Introduction: Hyponatremia is one of the most common electrolyte abnormalities encountered in hospitalized patients, and SIADH is a frequent yet often underrecognized cause of it. SIADH is particularly relevant in small-cell lung cancer (SCLC), where it can be either paraneoplastic or drug-induced. Platinum-based chemotherapy, including carboplatin, has been associated with SIADH, though this is not widely documented in the literature.
We present a case of recurrent, treatment-resistant hyponatremia due to SIADH in a patient receiving carboplatin and etoposide for SCLC, to highlight this underrecognized complication and discuss management considerations.
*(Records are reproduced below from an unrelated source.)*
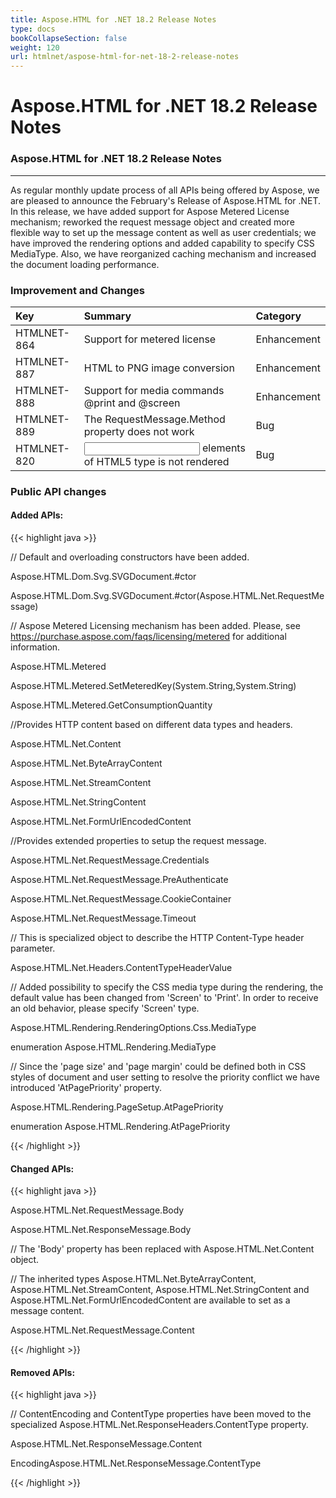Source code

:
 ```yaml
---
title: Aspose.HTML for .NET 18.2 Release Notes
type: docs
bookCollapseSection: false
weight: 120
url: htmlnet/aspose-html-for-net-18-2-release-notes
---
```


# **Aspose.HTML for .NET 18.2 Release Notes**
### **Aspose.HTML for .NET 18.2 Release Notes**
-----
As regular monthly update process of all APIs being offered by Aspose, we are pleased to announce the February's Release of Aspose.HTML for .NET. In this release, we have added support for Aspose Metered License mechanism; reworked the request message object and created more flexible way to set up the message content as well as user credentials; we have improved the rendering options and added capability to specify CSS MediaType. Also, we have reorganized caching mechanism and increased the document loading performance.
### **Improvement and Changes**

|**Key**|**Summary**|**Category**|
| :- | :- | :- |
|HTMLNET-864|Support for metered license|Enhancement|
|HTMLNET-887|HTML to PNG image conversion|Enhancement|
|HTMLNET-888|Support for media commands @print and @screen|Enhancement|
|HTMLNET-889|The RequestMessage.Method property does not work|Bug|
|HTMLNET-820|<input> elements of HTML5 type is not rendered|Bug|
### **Public API changes**
#### **Added APIs:**
{{< highlight java >}}

 // Default and overloading constructors have been added.

Aspose.HTML.Dom.Svg.SVGDocument.#ctor

Aspose.HTML.Dom.Svg.SVGDocument.#ctor(Aspose.HTML.Net.RequestMessage)

// Aspose Metered Licensing mechanism has been added. Please, see https://purchase.aspose.com/faqs/licensing/metered for additional information.

Aspose.HTML.Metered

Aspose.HTML.Metered.SetMeteredKey(System.String,System.String)

Aspose.HTML.Metered.GetConsumptionQuantity

//Provides HTTP content based on different data types and headers.

Aspose.HTML.Net.Content

Aspose.HTML.Net.ByteArrayContent

Aspose.HTML.Net.StreamContent

Aspose.HTML.Net.StringContent

Aspose.HTML.Net.FormUrlEncodedContent

//Provides extended properties to setup the request message.

Aspose.HTML.Net.RequestMessage.Credentials

Aspose.HTML.Net.RequestMessage.PreAuthenticate

Aspose.HTML.Net.RequestMessage.CookieContainer

Aspose.HTML.Net.RequestMessage.Timeout

// This is specialized object to describe the HTTP Content-Type header parameter.

Aspose.HTML.Net.Headers.ContentTypeHeaderValue



// Added possibility to specify the CSS media type during the rendering, the default value has been changed from 'Screen' to 'Print'. In order to receive an old behavior, please specify 'Screen' type.

Aspose.HTML.Rendering.RenderingOptions.Css.MediaType

enumeration Aspose.HTML.Rendering.MediaType


// Since the 'page size' and 'page margin' could be defined both in CSS styles of document and user setting to resolve the priority conflict we have introduced 'AtPagePriority' property.

Aspose.HTML.Rendering.PageSetup.AtPagePriority

enumeration Aspose.HTML.Rendering.AtPagePriority

{{< /highlight >}}
#### **Changed APIs:**
{{< highlight java >}}

 Aspose.HTML.Net.RequestMessage.Body

Aspose.HTML.Net.ResponseMessage.Body

// The 'Body' property has been replaced with Aspose.HTML.Net.Content object.

// The inherited types Aspose.HTML.Net.ByteArrayContent, Aspose.HTML.Net.StreamContent, Aspose.HTML.Net.StringContent and Aspose.HTML.Net.FormUrlEncodedContent are available to set as a message content.

Aspose.HTML.Net.RequestMessage.Content

{{< /highlight >}}
#### **Removed APIs:**
{{< highlight java >}}

 // ContentEncoding and ContentType properties have been moved to the specialized Aspose.HTML.Net.ResponseHeaders.ContentType property.

Aspose.HTML.Net.ResponseMessage.Content

EncodingAspose.HTML.Net.ResponseMessage.ContentType

{{< /highlight >}}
Description: A 67-year-old male with stage IV SCLC presented with asymptomatic hyponatremia (Na⁺ 113 mmol/L) one week after his most recent carboplatin-etoposide infusion. Labs were consistent with SIADH with low serum osmolality (239 mOsm/kg), high urine sodium (83 mEq/L), and high urine osmolality (389 mOsm/kg), in the setting of clinical euvolemia. He had a history of multiple prior admissions for hyponatremia and was on a tailored tolvaptan regimen.
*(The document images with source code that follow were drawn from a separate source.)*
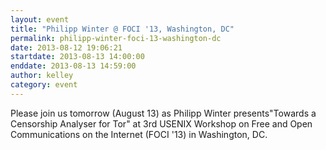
 ```yaml
---
layout: event
title: "Philipp Winter @ FOCI '13, Washington, DC"
permalink: philipp-winter-foci-13-washington-dc
date: 2013-08-12 19:06:21
startdate: 2013-08-13 14:00:00
enddate: 2013-08-13 14:59:00
author: kelley
category: event
---
```


Please join us tomorrow (August 13) as Philipp Winter presents"Towards a Censorship Analyser for Tor" at 3rd USENIX Workshop on Free and Open Communications on the Internet (FOCI '13) in Washington, DC.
Initial management included stopping tolvaptan, initiating fluid restriction, and starting 2% hypertonic saline. His sodium overcorrected to 125 mmol/L within 24 hours, requiring D5W boluses to reverse the overcorrection. However, sodium levels began to decline again, necessitating escalation to 3% hypertonic saline and reintroduction of tolvaptan, ultimately stabilizing at 129 mmol/L.
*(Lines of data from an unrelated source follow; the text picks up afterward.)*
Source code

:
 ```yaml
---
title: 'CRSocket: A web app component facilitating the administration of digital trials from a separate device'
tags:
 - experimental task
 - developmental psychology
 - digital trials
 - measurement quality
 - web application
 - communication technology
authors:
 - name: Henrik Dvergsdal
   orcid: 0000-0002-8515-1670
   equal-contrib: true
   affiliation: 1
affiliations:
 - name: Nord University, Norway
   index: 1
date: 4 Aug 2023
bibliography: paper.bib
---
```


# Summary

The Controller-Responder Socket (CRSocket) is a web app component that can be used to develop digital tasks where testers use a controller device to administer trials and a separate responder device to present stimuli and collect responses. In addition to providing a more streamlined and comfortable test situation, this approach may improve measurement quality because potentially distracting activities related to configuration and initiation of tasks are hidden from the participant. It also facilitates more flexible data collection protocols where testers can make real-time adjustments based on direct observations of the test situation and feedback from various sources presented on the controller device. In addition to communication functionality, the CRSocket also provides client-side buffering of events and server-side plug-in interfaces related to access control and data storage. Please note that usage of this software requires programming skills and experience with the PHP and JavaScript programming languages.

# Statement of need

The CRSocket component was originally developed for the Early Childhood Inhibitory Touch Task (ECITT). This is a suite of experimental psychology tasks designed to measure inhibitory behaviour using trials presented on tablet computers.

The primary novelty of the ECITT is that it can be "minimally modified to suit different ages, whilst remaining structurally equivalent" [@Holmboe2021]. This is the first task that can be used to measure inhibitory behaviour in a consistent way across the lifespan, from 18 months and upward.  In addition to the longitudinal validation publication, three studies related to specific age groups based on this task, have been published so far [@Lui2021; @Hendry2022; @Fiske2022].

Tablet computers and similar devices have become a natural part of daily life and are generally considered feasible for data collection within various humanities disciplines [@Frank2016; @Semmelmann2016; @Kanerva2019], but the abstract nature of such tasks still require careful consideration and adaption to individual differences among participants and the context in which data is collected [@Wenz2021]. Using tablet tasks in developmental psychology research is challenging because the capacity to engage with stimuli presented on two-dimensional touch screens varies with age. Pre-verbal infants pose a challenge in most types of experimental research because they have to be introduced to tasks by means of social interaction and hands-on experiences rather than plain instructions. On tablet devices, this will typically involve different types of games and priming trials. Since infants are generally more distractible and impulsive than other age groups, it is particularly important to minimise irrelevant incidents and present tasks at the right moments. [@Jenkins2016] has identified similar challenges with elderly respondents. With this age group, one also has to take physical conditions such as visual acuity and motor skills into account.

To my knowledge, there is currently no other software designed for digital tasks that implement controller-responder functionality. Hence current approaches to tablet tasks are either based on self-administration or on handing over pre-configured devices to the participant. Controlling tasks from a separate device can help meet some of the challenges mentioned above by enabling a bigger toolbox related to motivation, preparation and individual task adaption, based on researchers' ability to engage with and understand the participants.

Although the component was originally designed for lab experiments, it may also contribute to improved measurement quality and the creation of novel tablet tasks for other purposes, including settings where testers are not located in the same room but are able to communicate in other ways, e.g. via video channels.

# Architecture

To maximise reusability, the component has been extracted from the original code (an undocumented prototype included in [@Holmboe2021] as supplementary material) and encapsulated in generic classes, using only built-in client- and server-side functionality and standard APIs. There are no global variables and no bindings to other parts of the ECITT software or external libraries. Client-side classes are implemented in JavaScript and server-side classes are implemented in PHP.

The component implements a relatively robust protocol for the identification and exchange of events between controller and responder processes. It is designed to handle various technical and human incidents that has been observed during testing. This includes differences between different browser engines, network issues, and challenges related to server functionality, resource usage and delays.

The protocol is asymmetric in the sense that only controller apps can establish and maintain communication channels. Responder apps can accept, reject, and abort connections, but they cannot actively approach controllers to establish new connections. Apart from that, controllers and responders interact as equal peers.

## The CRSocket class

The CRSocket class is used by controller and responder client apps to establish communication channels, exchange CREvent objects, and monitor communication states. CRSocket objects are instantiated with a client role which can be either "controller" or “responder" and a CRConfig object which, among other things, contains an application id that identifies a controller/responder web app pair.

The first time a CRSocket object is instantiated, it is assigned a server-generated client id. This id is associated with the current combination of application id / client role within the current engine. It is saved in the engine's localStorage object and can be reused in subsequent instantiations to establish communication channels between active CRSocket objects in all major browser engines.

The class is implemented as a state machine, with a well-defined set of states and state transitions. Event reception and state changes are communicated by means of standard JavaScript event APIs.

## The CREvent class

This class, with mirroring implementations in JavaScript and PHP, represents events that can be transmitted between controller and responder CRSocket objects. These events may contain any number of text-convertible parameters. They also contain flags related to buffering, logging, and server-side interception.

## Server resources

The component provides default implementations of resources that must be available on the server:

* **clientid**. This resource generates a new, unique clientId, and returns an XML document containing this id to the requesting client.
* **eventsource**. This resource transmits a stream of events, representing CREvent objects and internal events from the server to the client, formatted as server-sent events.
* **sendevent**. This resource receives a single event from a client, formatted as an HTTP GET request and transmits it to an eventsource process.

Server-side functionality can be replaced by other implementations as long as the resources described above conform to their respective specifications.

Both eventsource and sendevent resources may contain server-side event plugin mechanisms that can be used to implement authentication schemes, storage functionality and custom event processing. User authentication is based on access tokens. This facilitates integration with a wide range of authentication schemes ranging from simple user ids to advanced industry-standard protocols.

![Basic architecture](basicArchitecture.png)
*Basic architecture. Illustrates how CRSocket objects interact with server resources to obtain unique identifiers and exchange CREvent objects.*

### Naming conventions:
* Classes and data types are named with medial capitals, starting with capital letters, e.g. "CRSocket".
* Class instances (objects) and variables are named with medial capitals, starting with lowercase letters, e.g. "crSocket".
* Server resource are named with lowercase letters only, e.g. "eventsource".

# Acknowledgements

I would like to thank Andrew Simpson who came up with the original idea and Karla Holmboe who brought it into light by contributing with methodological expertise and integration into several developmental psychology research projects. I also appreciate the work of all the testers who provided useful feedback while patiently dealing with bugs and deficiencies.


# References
Discussion: Both paraneoplastic secretion of ADH and platinum-based chemotherapy can lead to SIADH in SCLC. While cisplatin is better known for causing electrolyte disturbances, recent findings suggest that carboplatin, particularly when combined with etoposide, may pose an even higher risk. Escitalopram, another potential contributor to SIADH, may have compounded the effect. Given the recurrent nature of this patient’s admissions and the severity of his hyponatremia, cisplatin may actually be a better-tolerated alternative despite its traditionally higher toxicity profile. Managing SIADH in this setting is complex and requires a careful balance of fluid restriction, pharmacologic therapy, and chemotherapy planning.